# Spray foam insulation



## DRIFT-O-MATIC (Jan 27, 2005)

I plan on building a 45' diameter geodesic dome in Tarpon Springs, Florida. The shell is constructed with 2x6 lumber with plywood sheething on it. What I'd like to do, is spray urethane foam insulation between the studs to obtain the maximum R-value possible...before I put on the enterior wall board. If I spray the foam so it slightly fills past the studs, can it be trimmed off flush with a hot wire? Or, can this only be done with EPS foam?


----------



## Teetorbilt (Feb 12, 2004)

What I am reading says to use a handsaw, if I was facing a lot of it I would figure out something like a bowsaw using a section of bandsaw blade.
The foams that they are using seem to be open cell, a hotwire would seal the surface, possibly trapping moisture.
Any idea what the density is?
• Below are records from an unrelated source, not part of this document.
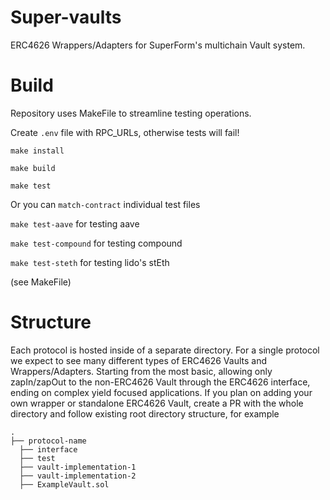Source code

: # Super-vaults

ERC4626 Wrappers/Adapters for SuperForm's multichain Vault system. 

# Build

Repository uses MakeFile to streamline testing operations. 

Create `.env` file with RPC_URLs, otherwise tests will fail!

`make install`

`make build`

`make test`

Or you can `match-contract` individual test files

`make test-aave` for testing aave

`make test-compound` for testing compound

`make test-steth` for testing lido's stEth

(see MakeFile)

# Structure

Each protocol is hosted inside of a separate directory. For a single protocol we expect to see many different types of ERC4626 Vaults and Wrappers/Adapters. Starting from the most basic, allowing only zapIn/zapOut to the non-ERC4626 Vault through the ERC4626 interface, ending on complex yield focused applications. If you plan on adding your own wrapper or standalone ERC4626 Vault, create a PR with the whole directory and follow existing root directory structure, for example

    .
    ├── protocol-name
      ├── interface
      ├── test
      ├── vault-implementation-1
      ├── vault-implementation-2
      ├── ExampleVault.sol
Up to 4# cuts almost like it isn't even there.


----------



## DRIFT-O-MATIC (Jan 27, 2005)

Teetorbilt said:


> What I am reading says to use a handsaw, if I was facing a lot of it I would figure out something like a bowsaw using a section of bandsaw blade.
> The foams that they are using seem to be open cell, a hotwire would seal the surface, possibly trapping moisture.
> Any idea what the density is? Up to 4# cuts almost like it isn't even there.


Teetor, here is a site that has info on it. I think it is closed cell.
http://www.dow.com/buildingproducts/frothpak/index.htm

It's the same as Great Stuff like you can buy at Home Depot, etc.

And, yes, I would be facing a lot of it. A saw blade would take forever. It's not going to be easy, either, while working almost upside down on the uppermost triangular panels of the dome shell. Studs are 24" on center. I wonder if there is another way to achieve a flush amount of the insulation, without sawing it flush, if this the only way to do it.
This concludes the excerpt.